Bot connected but not receiving messages

  1. Verify Socket Mode is enabled in the Slack app settings
  2. Verify the bot is subscribed to the correct events (
    message.channels
    ,
    message.groups
    ,
    message.im
    )
  3. Verify the bot has been added to the channel
  4. Check that the bot has the required OAuth scopes

Bot not seeing messages in channels

By default, bots only see messages in channels they've been explicitly added to. Make sure to:

  1. Add the bot to each channel you want it to monitor
  2. Check the bot has
    channels:history
    and/or
    groups:history
    scopes

"missing_scope" errors

If the bot logs

missing_scope
errors:

  1. Go to OAuth & Permissions in your Slack app settings
  2. Add the missing scope listed in the error message
  3. Reinstall the app to your workspace — scope changes require reinstallation
  4. Copy the new Bot Token (it changes on reinstall) and update
    .env
  5. Sync:
    mkdir -p data/env && cp .env data/env/env
  6. Restart:
    launchctl kickstart -k gui/$(id -u)/com.nanoclaw

Getting channel ID

If the channel ID is hard to find:

  • In Slack desktop: right-click channel → Copy link → extract the
    C...
    ID from the URL
  • In Slack web: the URL shows
    https://app.slack.com/client/TXXXXXXX/C0123456789
  • Via API:
    curl -s -H "Authorization: Bearer $SLACK_BOT_TOKEN" "https://slack.com/api/conversations.list" | jq '.channels[] | {id, name}'

After Setup

The Slack channel supports:

  • Public channels — Bot must be added to the channel
  • Private channels — Bot must be invited to the channel
  • Direct messages — Users can DM the bot directly
  • Multi-channel — Can run alongside WhatsApp or other channels (auto-enabled by credentials)

Known Limitations

  • Threads are flattened — Threaded replies are delivered to the agent as regular channel messages. The agent sees them but has no awareness they originated in a thread. Responses always go to the channel, not back into the thread. Users in a thread will need to check the main channel for the bot's reply. Full thread-aware routing (respond in-thread) requires pipeline-wide changes: database schema,
    NewMessage
    type,
    Channel.sendMessage
    interface, and routing logic.
  • No typing indicator — Slack's Bot API does not expose a typing indicator endpoint. The
    setTyping()
    method is a no-op. Users won't see "bot is typing..." while the agent works.
  • Message splitting is naive — Long messages are split at a fixed 4000-character boundary, which may break mid-word or mid-sentence. A smarter split (on paragraph or sentence boundaries) would improve readability.
  • No file/image handling — The bot only processes text content.

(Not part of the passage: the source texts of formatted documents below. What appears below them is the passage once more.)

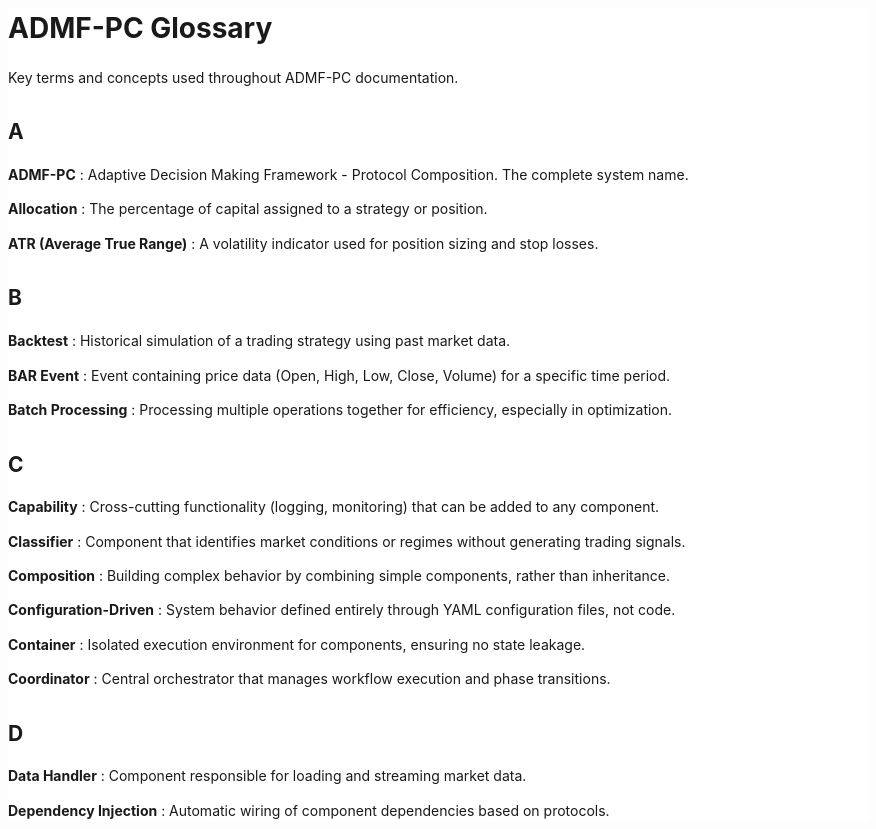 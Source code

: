 # ADMF-PC Glossary

Key terms and concepts used throughout ADMF-PC documentation.

## A

**ADMF-PC**
: Adaptive Decision Making Framework - Protocol Composition. The complete system name.

**Allocation**
: The percentage of capital assigned to a strategy or position.

**ATR (Average True Range)**
: A volatility indicator used for position sizing and stop losses.

## B

**Backtest**
: Historical simulation of a trading strategy using past market data.

**BAR Event**
: Event containing price data (Open, High, Low, Close, Volume) for a specific time period.

**Batch Processing**
: Processing multiple operations together for efficiency, especially in optimization.

## C

**Capability**
: Cross-cutting functionality (logging, monitoring) that can be added to any component.

**Classifier**
: Component that identifies market conditions or regimes without generating trading signals.

**Composition**
: Building complex behavior by combining simple components, rather than inheritance.

**Configuration-Driven**
: System behavior defined entirely through YAML configuration files, not code.

**Container**
: Isolated execution environment for components, ensuring no state leakage.

**Coordinator**
: Central orchestrator that manages workflow execution and phase transitions.

## D

**Data Handler**
: Component responsible for loading and streaming market data.

**Dependency Injection**
: Automatic wiring of component dependencies based on protocols.
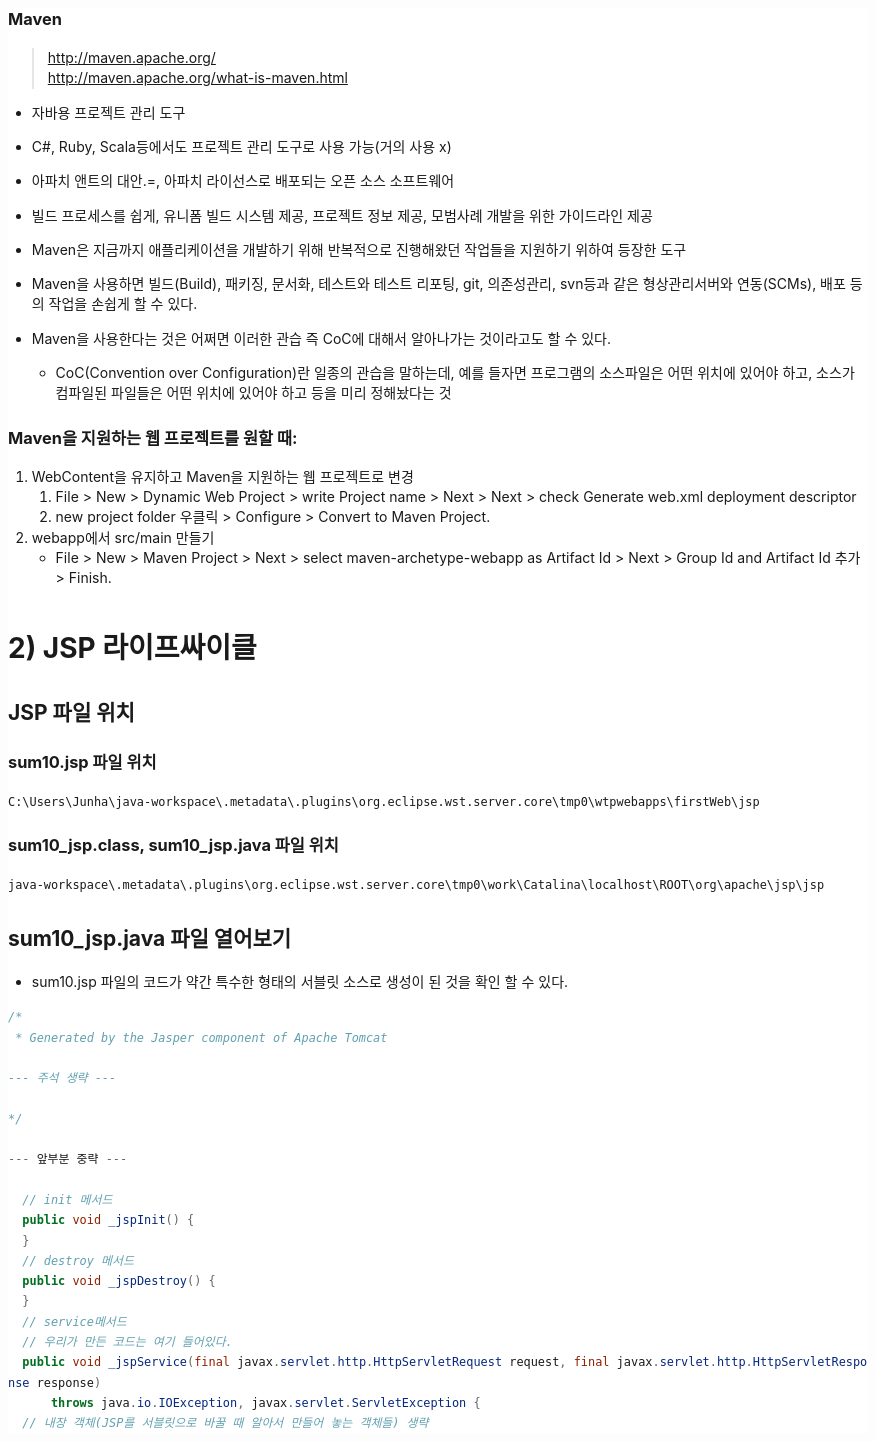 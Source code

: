 ### Maven 
>http://maven.apache.org/  
>http://maven.apache.org/what-is-maven.html
* 자바용 프로젝트 관리 도구
* C#, Ruby, Scala등에서도 프로젝트 관리 도구로 사용 가능(거의 사용 x)
* 아파치 앤트의 대안.=, 아파치 라이선스로 배포되는 오픈 소스 소프트웨어
* 빌드 프로세스를 쉽게, 유니폼 빌드 시스템 제공, 프로젝트 정보 제공, 모범사례 개발을 위한 가이드라인 제공

* Maven은 지금까지 애플리케이션을 개발하기 위해 반복적으로 진행해왔던 작업들을 지원하기 위하여 등장한 도구
* Maven을 사용하면 빌드(Build), 패키징, 문서화, 테스트와 테스트 리포팅, git, 의존성관리, svn등과 같은 형상관리서버와 연동(SCMs), 배포 등의 작업을 손쉽게 할 수 있다.
* Maven을 사용한다는 것은 어쩌면 이러한 관습 즉 CoC에 대해서 알아나가는 것이라고도 할 수 있다.
  * CoC(Convention over Configuration)란 일종의 관습을 말하는데, 예를 들자면 프로그램의 소스파일은 어떤 위치에 있어야 하고, 소스가 컴파일된 파일들은 어떤 위치에 있어야 하고 등을 미리 정해놨다는 것

### Maven을 지원하는 웹 프로젝트를 원할 때: 
1.  WebContent을 유지하고 Maven을 지원하는 웹 프로젝트로 변경
    1. File > New > Dynamic Web Project > write Project name > Next > Next > check Generate web.xml deployment descriptor
    2. new project folder 우클릭 > Configure > Convert to Maven Project.
2. webapp에서 src/main 만들기
    * File > New > Maven Project > Next > select maven-archetype-webapp as Artifact Id > Next > Group Id and Artifact Id 추가 > Finish.


# 2) JSP 라이프싸이클

## JSP 파일 위치

### sum10.jsp 파일 위치
`C:\Users\Junha\java-workspace\.metadata\.plugins\org.eclipse.wst.server.core\tmp0\wtpwebapps\firstWeb\jsp`

### sum10_jsp.class, sum10_jsp.java 파일 위치
`java-workspace\.metadata\.plugins\org.eclipse.wst.server.core\tmp0\work\Catalina\localhost\ROOT\org\apache\jsp\jsp`

## sum10_jsp.java 파일 열어보기
* sum10.jsp 파일의 코드가 약간 특수한 형태의 서블릿 소스로 생성이 된 것을 확인 할 수 있다.
```java
/*
 * Generated by the Jasper component of Apache Tomcat

--- 주석 생략 ---

*/

--- 앞부분 중략 ---

  // init 메서드
  public void _jspInit() {
  }
  // destroy 메서드
  public void _jspDestroy() {
  }
  // service메서드
  // 우리가 만든 코드는 여기 들어있다.
  public void _jspService(final javax.servlet.http.HttpServletRequest request, final javax.servlet.http.HttpServletResponse response)
      throws java.io.IOException, javax.servlet.ServletException { 
  // 내장 객체(JSP를 서블릿으로 바꿀 때 알아서 만들어 놓는 객체들) 생략
```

File uploads, images, and rich message blocks are not forwarded to the agent.
  • Channel metadata sync is unbounded
    syncChannelMetadata()
    paginates through all channels the bot is a member of, but has no upper bound or timeout. Workspaces with thousands of channels may experience slow startup.
  • Workspace admin policies not detected — If the Slack workspace restricts bot app installation, the setup will fail at the "Install to Workspace" step with no programmatic detection or guidance. See SLACK_SETUP.md troubleshooting section.